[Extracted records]
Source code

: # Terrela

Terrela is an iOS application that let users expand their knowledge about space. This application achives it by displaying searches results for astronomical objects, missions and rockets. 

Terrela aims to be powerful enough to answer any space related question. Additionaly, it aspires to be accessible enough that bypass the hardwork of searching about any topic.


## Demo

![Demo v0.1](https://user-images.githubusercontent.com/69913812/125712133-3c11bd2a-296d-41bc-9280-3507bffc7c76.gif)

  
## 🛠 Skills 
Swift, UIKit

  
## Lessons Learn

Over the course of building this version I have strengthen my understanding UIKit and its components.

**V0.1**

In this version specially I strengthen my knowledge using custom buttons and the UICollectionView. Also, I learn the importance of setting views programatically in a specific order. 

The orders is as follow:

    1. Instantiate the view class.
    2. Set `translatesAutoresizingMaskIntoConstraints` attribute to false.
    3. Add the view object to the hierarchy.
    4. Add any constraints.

§ EXERCISE BRIEF: Those lines of the records that contain the string "version" should be identified and copied.

§ THE COMPLETED TASK:
Over the course of building this version I have strengthen my understanding UIKit and its components.
In this version specially I strengthen my knowledge using custom buttons and the UICollectionView. Also, I learn the importance of setting views programatically in a specific order. 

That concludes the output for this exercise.